Using CSV files

https://docs.python.org/3/library/csv.html

PEP 305 - CSV File API

https://docs.python.org/3/library/functions.html#open

INTRODUCTION

The CSV (Comma Separated Values) format is the most common import and export format for spreadsheets and databases. The format is not formally defined by a stable specification and is subtle enough that parsing lines of a CSV file with something like line.split(",") is eventually bound to fail.

The 'csv' module implements classes to read and write tabular data in CSV format.
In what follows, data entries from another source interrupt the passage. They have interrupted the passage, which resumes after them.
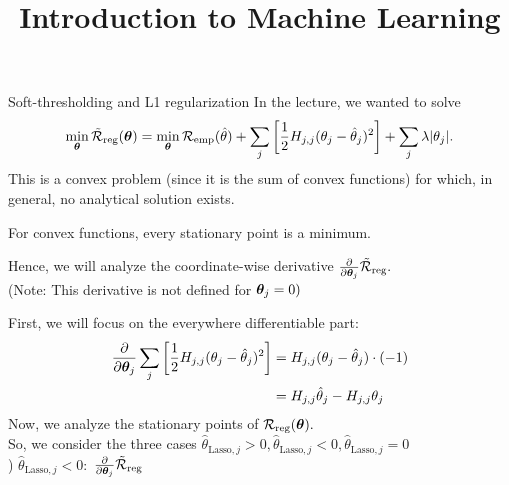 \documentclass[11pt,compress,t,notes=noshow, xcolor=table]{beamer}
\title{Introduction to Machine Learning}
\date{}
\begin{document}



\begin{vbframe}{Soft-thresholding and L1 regularization}
In the lecture, we wanted to solve
     \[
      \min_{\bm{\theta}} \mathcal{\tilde R}_{\text{reg}}(\bm{\theta}) =  \min_{\bm{\theta}}\mathcal{R}_{\text{emp}}(\hat{\theta}) + \sum_j \left[ \frac{1}{2} H_{j,j} (\theta_j - \hat{\theta}_j)^2 \right] + \sum_j \lambda |\theta_j|.
      \] 
This is a convex problem (since it is the sum of convex functions) for which, in general, no analytical solution exists. \\
\lz

For convex functions, every stationary point is a minimum. \\
\lz

 Hence, we will analyze the coordinate-wise derivative $\frac{\partial}{\partial \bm{\theta}_j} \mathcal{\tilde R}_{\text{reg}}.$ \\
 (Note: This derivative is not defined for $\bm{\theta}_j = 0)$\\

\framebreak

First, we will focus on the everywhere differentiable part:
\begin{align*}
\frac{\partial}{\partial \bm{\theta}_j}\sum_j \left[\frac{1}{2}  H_{j,j} (\theta_j - \hat{\theta}_j)^2 \right]
    &=  H_{j,j} (\theta_j - \hat{\theta}_j)\cdot(-1)  \\
        &=H_{j,j} \hat{\theta}_j - H_{j,j}\theta_j  \\
\end{align*}
Now, we analyze the stationary points of $\mathcal{R}_{\text{reg}}(\bm{\theta}).$ \\
So, we consider the three cases $\hat{\theta}_{\text{Lasso},j} > 0, \hat{\theta}_{\text{Lasso},j} < 0, \hat{\theta}_{\text{Lasso},j} = 0$ \\
) $\hat{\theta}_{\text{Lasso},j} < 0:$
$\frac{\partial}{\partial \bm{\theta}_j}\mathcal{\tilde R}_{\text{reg}}$ 
\framebreak




\end{vbframe}

\endlecture
\end{document}
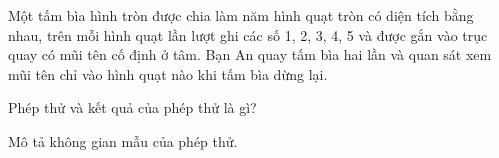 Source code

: \begin{practice}
\begin{questions}[series=SBT]
        \answerline
        \answerline

        \item Một tấm bìa hình tròn được chia làm năm hình quạt tròn có diện tích bằng nhau, trên mỗi hình quạt lần lượt ghi các số 1, 2, 3, 4, 5 và được gắn vào trục quay có mũi tên cố định ở tâm. Bạn An quay tấm bìa hai lần và quan sát xem mũi tên chỉ vào hình quạt nào khi tấm bìa dừng lại.
        \begin{questions}
            \item Phép thử và kết quả của phép thử là gì?
            \item Mô tả không gian mẫu của phép thử.
        \end{questions}

        \answerline
        \answerline
    \end{questions}
\end{practice}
The most important are two functions: csv.reader() and csv.writer().

Each row read from the csv file is returned as a list of strings.


import csv

csv.list_dialects()   # ['excel', 'excel-tab', 'unix']

csv.field_size_limit()   # 131072
# the current maximum field size allowed by the parser

https://docs.python.org/3/glossary.html

Universal newlines

A manner of interpreting text streams in which all of the following 
are recognized as ending a line: 
the Unix end-of-line convention '\n', 
the Windows convention '\r\n', 
and the old Macintosh convention '\r'. 

# csv.reader(csvfile, dialect='excel', **fmtparams)
# csvfile : objects which support the iterator protocol (file objects, list objects)

#with open('spam.csv', 'r') as infile:   # Py2
#with open('spam.csv', 'r', newline='') as infile:   # Py3, the default system encoding
with open('spam.csv', 'r', newline='', encoding='utf-8') as infile:   # Py3
    # newline='' : line endings are returned untranslated
    #spam_reader = csv.reader(infile)
    # default dialect='excel'
    # default delimiter=','
    #spam_reader = csv.reader(infile, delimiter=':')   # /etc/passwd, /etc/group
    spam_reader = csv.reader(infile, delimiter=' ')

    for row in spam_reader:
        print(row)   # ['item1', 'item2', ...] a list of strings

# Parsing strings.

for row in csv.reader(['one,two,three']):
    print(row)   # ['one', 'two', 'three'] one row

# csv.writer(csvfile, dialect='excel', **fmtparams)
# csvfile : any object with a write() method

fields = ['Index', 'Letter']
rows = list(zip(range(10), "abcdefghij"))
print(rows)
# [(0, 'a'), (1, 'b'), (2, 'c'), (3, 'd'), (4, 'e'),
# (5, 'f'), (6, 'g'), (7, 'h'), (8, 'i'), (9, 'j')]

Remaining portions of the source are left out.